[Collected data]
# # #

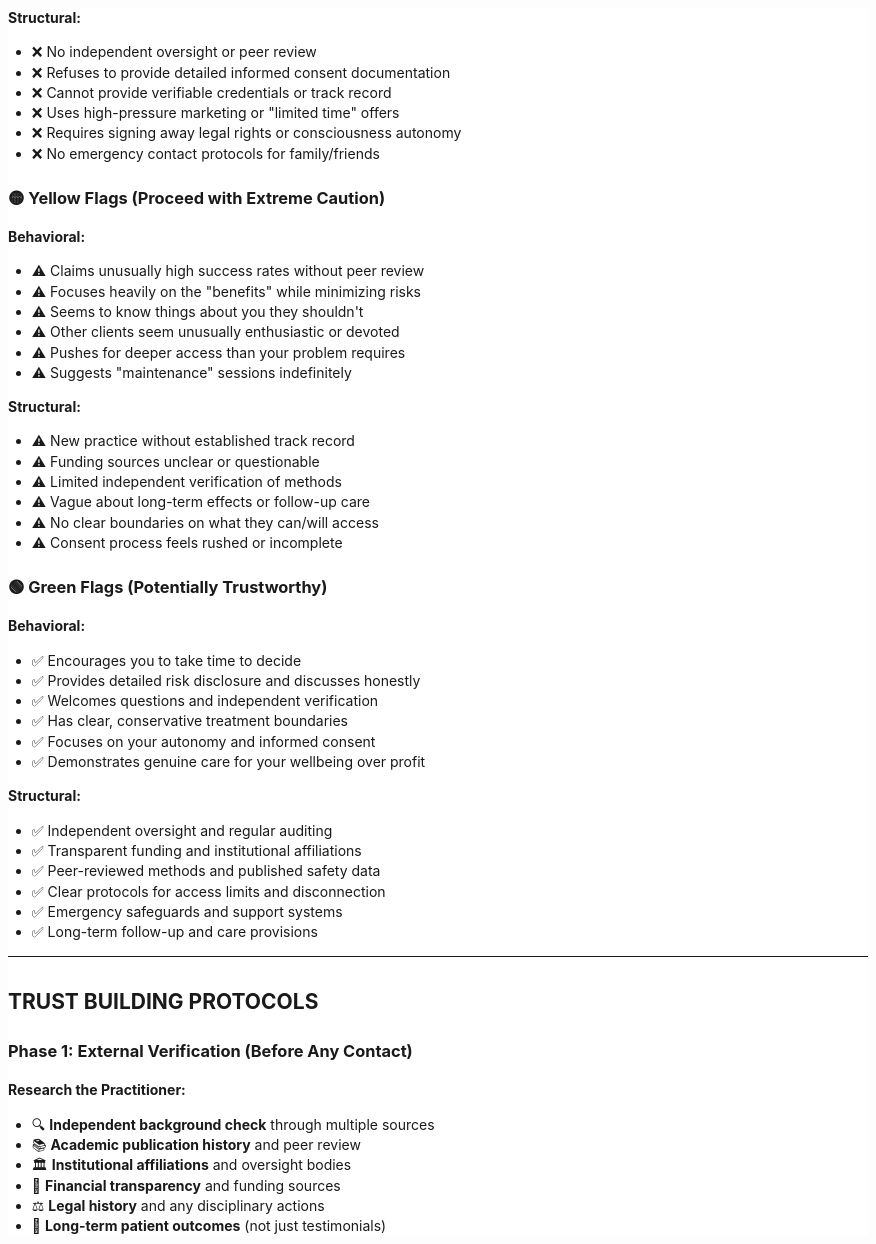 **Structural:**
- ❌ No independent oversight or peer review
- ❌ Refuses to provide detailed informed consent documentation
- ❌ Cannot provide verifiable credentials or track record
- ❌ Uses high-pressure marketing or "limited time" offers
- ❌ Requires signing away legal rights or consciousness autonomy
- ❌ No emergency contact protocols for family/friends

### **🟡 Yellow Flags (Proceed with Extreme Caution)**

**Behavioral:**
- ⚠️ Claims unusually high success rates without peer review
- ⚠️ Focuses heavily on the "benefits" while minimizing risks
- ⚠️ Seems to know things about you they shouldn't
- ⚠️ Other clients seem unusually enthusiastic or devoted
- ⚠️ Pushes for deeper access than your problem requires
- ⚠️ Suggests "maintenance" sessions indefinitely

**Structural:**
- ⚠️ New practice without established track record
- ⚠️ Funding sources unclear or questionable
- ⚠️ Limited independent verification of methods
- ⚠️ Vague about long-term effects or follow-up care
- ⚠️ No clear boundaries on what they can/will access
- ⚠️ Consent process feels rushed or incomplete

### **🟢 Green Flags (Potentially Trustworthy)**

**Behavioral:**
- ✅ Encourages you to take time to decide
- ✅ Provides detailed risk disclosure and discusses honestly
- ✅ Welcomes questions and independent verification
- ✅ Has clear, conservative treatment boundaries
- ✅ Focuses on your autonomy and informed consent
- ✅ Demonstrates genuine care for your wellbeing over profit

**Structural:**
- ✅ Independent oversight and regular auditing
- ✅ Transparent funding and institutional affiliations
- ✅ Peer-reviewed methods and published safety data
- ✅ Clear protocols for access limits and disconnection
- ✅ Emergency safeguards and support systems
- ✅ Long-term follow-up and care provisions

---

## **TRUST BUILDING PROTOCOLS**

### **Phase 1: External Verification (Before Any Contact)**

**Research the Practitioner:**
- 🔍 **Independent background check** through multiple sources
- 📚 **Academic publication history** and peer review
- 🏛️ **Institutional affiliations** and oversight bodies
- 💼 **Financial transparency** and funding sources
- ⚖️ **Legal history** and any disciplinary actions
- 👥 **Long-term patient outcomes** (not just testimonials)
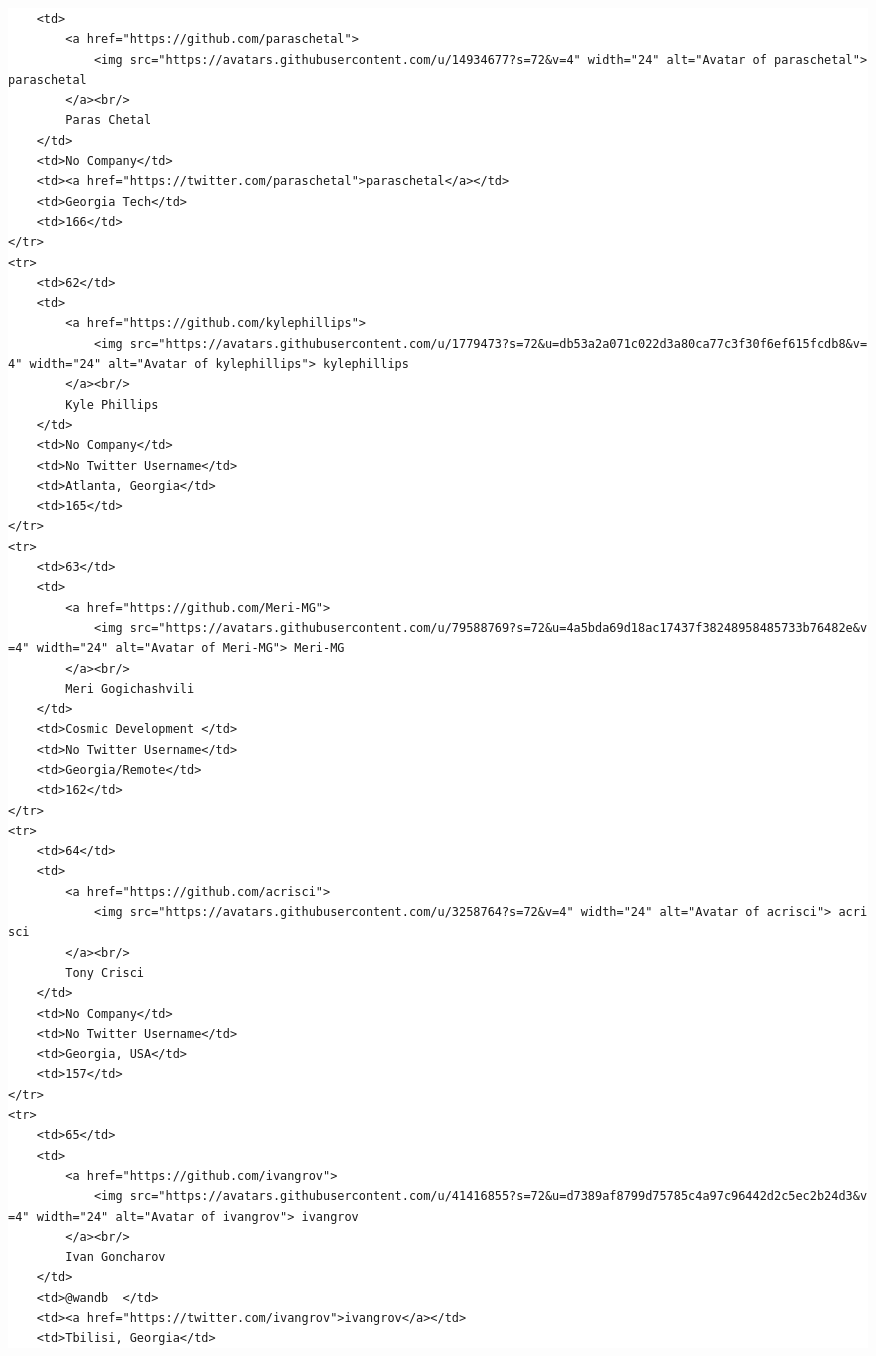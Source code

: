 		<td>
			<a href="https://github.com/paraschetal">
				<img src="https://avatars.githubusercontent.com/u/14934677?s=72&v=4" width="24" alt="Avatar of paraschetal"> paraschetal
			</a><br/>
			Paras Chetal
		</td>
		<td>No Company</td>
		<td><a href="https://twitter.com/paraschetal">paraschetal</a></td>
		<td>Georgia Tech</td>
		<td>166</td>
	</tr>
	<tr>
		<td>62</td>
		<td>
			<a href="https://github.com/kylephillips">
				<img src="https://avatars.githubusercontent.com/u/1779473?s=72&u=db53a2a071c022d3a80ca77c3f30f6ef615fcdb8&v=4" width="24" alt="Avatar of kylephillips"> kylephillips
			</a><br/>
			Kyle Phillips
		</td>
		<td>No Company</td>
		<td>No Twitter Username</td>
		<td>Atlanta, Georgia</td>
		<td>165</td>
	</tr>
	<tr>
		<td>63</td>
		<td>
			<a href="https://github.com/Meri-MG">
				<img src="https://avatars.githubusercontent.com/u/79588769?s=72&u=4a5bda69d18ac17437f38248958485733b76482e&v=4" width="24" alt="Avatar of Meri-MG"> Meri-MG
			</a><br/>
			Meri Gogichashvili
		</td>
		<td>Cosmic Development </td>
		<td>No Twitter Username</td>
		<td>Georgia/Remote</td>
		<td>162</td>
	</tr>
	<tr>
		<td>64</td>
		<td>
			<a href="https://github.com/acrisci">
				<img src="https://avatars.githubusercontent.com/u/3258764?s=72&v=4" width="24" alt="Avatar of acrisci"> acrisci
			</a><br/>
			Tony Crisci
		</td>
		<td>No Company</td>
		<td>No Twitter Username</td>
		<td>Georgia, USA</td>
		<td>157</td>
	</tr>
	<tr>
		<td>65</td>
		<td>
			<a href="https://github.com/ivangrov">
				<img src="https://avatars.githubusercontent.com/u/41416855?s=72&u=d7389af8799d75785c4a97c96442d2c5ec2b24d3&v=4" width="24" alt="Avatar of ivangrov"> ivangrov
			</a><br/>
			Ivan Goncharov
		</td>
		<td>@wandb  </td>
		<td><a href="https://twitter.com/ivangrov">ivangrov</a></td>
		<td>Tbilisi, Georgia</td>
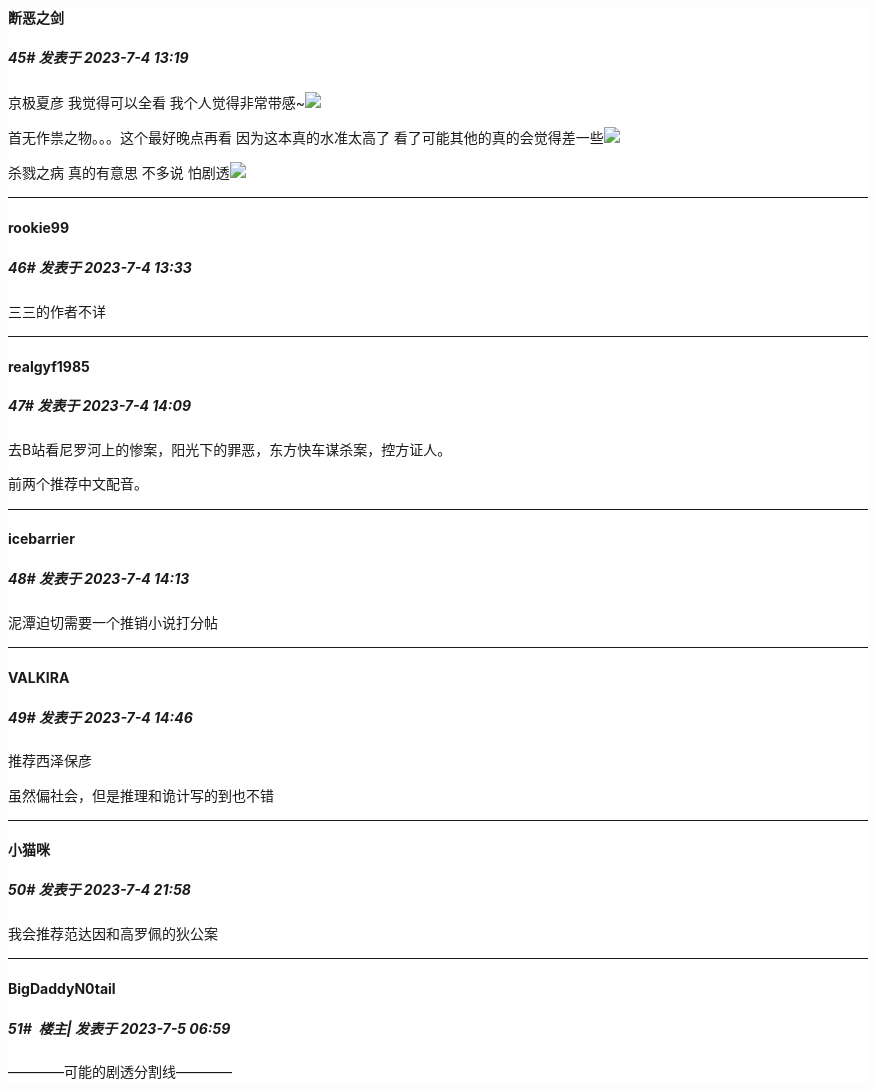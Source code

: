 ####  断恶之剑  
##### 45#       发表于 2023-7-4 13:19

京极夏彦 我觉得可以全看 我个人觉得非常带感~<img src="https://static.saraba1st.com/image/smiley/face2017/037.png" referrerpolicy="no-referrer">

首无作祟之物。。。这个最好晚点再看 因为这本真的水准太高了 看了可能其他的真的会觉得差一些<img src="https://static.saraba1st.com/image/smiley/face2017/037.png" referrerpolicy="no-referrer">

杀戮之病 真的有意思 不多说 怕剧透<img src="https://static.saraba1st.com/image/smiley/face2017/066.png" referrerpolicy="no-referrer">

*****

####  rookie99  
##### 46#       发表于 2023-7-4 13:33

三三的作者不详

*****

####  realgyf1985  
##### 47#       发表于 2023-7-4 14:09

去B站看尼罗河上的惨案，阳光下的罪恶，东方快车谋杀案，控方证人。

前两个推荐中文配音。

*****

####  icebarrier  
##### 48#       发表于 2023-7-4 14:13

泥潭迫切需要一个推销小说打分帖

*****

####  VALKIRA  
##### 49#       发表于 2023-7-4 14:46

推荐西泽保彦

虽然偏社会，但是推理和诡计写的到也不错

*****

####  小猫咪  
##### 50#       发表于 2023-7-4 21:58

我会推荐范达因和高罗佩的狄公案

*****

####  BigDaddyN0tail  
##### 51#         楼主| 发表于 2023-7-5 06:59

————可能的剧透分割线————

# # #

-- Work instruction --
Every line with "record" in it should be copied from the entries.

-- Answer box --
- ❌ Cannot provide verifiable credentials or track record
- ⚠️ New practice without established track record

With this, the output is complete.